Any line is completely determined by two points.
I.e., One and only one line can intersect two points (in Euclidean, Cartesian plane).
So it suffices to find two points on a given line.
Note: you can discover two points easily by setting $\quad x_1 = 0\implies x_2 =\dfrac Z2\quad$ and setting $\quad x_2 = 0 \implies x_1 = \dfrac Z3,\quad$ thus giving you the two points you need to graph the line!
Using your example, we can learn more about the line, and find an expression which plots one variable as a function of the other: $Z=3x_1 + 2x_2,$ with $Z$ is some constant (a particular value, depending on context). (You mention "plotting a line", so I am assuming we have a strict line.)
$\text{Let}\quad y = x_1, x = x_2\quad$ (so we can plot the function of one variable in terms of the other. You can use a same procedure, as what follows, if you want to plot $y = x_2$ in terms of $x = x_1$.)
$Z = 3y + 2x \iff -3y = 2x - Z \iff y = -\dfrac 23x + \dfrac Z3\quad \left(x_1 = -\dfrac 23 x_2 + \frac Z3\right)$
Then you have the equation for the line in slope-intercept form:
The line intersects the y-axis at $x = 0 \implies y = \dfrac{Z}{3}$, so one point is $\left(0, \frac{Z}{3}\right).$ (This is called the y-intercept). Then use "slope" $m$, which is the coefficient of the $x$ term, here $m = -\dfrac23 = \dfrac{\text{rise}}{\text{run}}$.
Slope will given you information about how one variable relates to the other. Positive slope givens you a line where one variable correlates positively with the other; negative slope gives you a line where one variable correlates negatively with the other variable.
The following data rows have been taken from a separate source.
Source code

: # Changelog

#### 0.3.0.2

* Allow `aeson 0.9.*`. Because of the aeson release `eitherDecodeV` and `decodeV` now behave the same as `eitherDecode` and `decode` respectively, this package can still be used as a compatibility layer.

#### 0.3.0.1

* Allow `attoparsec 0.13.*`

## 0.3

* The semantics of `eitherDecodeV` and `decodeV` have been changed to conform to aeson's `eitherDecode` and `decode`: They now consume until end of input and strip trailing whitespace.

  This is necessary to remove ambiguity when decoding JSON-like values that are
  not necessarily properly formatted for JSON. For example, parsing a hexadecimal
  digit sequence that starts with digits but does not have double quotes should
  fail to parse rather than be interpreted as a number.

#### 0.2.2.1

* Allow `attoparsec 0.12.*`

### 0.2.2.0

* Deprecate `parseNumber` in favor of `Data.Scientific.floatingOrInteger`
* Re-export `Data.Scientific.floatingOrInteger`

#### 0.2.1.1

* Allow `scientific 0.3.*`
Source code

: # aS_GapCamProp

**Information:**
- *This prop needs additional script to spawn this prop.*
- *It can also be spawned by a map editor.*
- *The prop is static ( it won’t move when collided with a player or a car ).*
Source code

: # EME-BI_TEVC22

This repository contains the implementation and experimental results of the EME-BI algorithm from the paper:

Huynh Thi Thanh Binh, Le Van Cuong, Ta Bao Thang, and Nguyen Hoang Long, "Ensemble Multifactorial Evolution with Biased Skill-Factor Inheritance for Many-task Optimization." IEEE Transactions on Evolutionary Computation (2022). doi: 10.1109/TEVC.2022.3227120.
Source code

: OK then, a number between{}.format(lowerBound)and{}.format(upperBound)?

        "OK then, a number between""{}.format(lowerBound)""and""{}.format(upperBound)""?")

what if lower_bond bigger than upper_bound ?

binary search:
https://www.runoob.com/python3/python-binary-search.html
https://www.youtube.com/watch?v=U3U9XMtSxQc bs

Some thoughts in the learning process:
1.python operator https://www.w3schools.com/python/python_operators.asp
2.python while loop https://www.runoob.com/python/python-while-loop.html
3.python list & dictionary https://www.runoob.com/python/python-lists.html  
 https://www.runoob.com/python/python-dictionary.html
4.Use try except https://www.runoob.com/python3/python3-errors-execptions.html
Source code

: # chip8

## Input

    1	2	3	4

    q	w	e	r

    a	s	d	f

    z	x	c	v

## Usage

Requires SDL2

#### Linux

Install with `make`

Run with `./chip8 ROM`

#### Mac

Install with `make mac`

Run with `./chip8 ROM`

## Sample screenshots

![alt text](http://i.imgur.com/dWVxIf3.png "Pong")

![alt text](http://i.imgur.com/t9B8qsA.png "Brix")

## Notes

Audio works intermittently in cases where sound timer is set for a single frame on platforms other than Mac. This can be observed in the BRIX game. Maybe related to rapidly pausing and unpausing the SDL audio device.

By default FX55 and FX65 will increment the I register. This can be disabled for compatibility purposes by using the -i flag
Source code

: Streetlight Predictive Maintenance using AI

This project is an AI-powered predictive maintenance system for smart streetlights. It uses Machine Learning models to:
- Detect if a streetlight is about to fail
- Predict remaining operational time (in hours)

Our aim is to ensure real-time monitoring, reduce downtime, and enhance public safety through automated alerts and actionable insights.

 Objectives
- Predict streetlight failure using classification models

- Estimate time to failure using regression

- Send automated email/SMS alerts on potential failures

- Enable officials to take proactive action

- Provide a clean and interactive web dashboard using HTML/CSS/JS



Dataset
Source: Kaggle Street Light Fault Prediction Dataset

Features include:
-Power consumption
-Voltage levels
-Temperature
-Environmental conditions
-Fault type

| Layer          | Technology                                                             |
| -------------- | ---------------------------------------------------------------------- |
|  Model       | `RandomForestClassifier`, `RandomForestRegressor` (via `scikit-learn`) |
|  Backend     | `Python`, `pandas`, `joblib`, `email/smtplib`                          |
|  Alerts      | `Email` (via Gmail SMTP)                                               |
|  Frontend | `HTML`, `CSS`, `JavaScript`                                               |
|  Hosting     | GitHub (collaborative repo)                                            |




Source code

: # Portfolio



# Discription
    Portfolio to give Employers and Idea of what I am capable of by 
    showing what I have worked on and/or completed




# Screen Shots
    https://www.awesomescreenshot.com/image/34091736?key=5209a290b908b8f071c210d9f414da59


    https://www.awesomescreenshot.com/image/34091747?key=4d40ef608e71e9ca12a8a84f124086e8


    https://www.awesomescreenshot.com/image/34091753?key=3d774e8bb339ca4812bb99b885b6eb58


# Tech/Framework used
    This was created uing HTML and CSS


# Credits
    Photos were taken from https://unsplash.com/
From the y-intercept, move down two units (i.e., $-2$) along the y-axis, and three units in the positive x-direction, to the point $\left(3, \frac Z3 - 2\right)$.
With two points on the line (two points satisfying the equation), you can use a straightedge to draw the line connecting/intersecting the points and thereby plot the given line.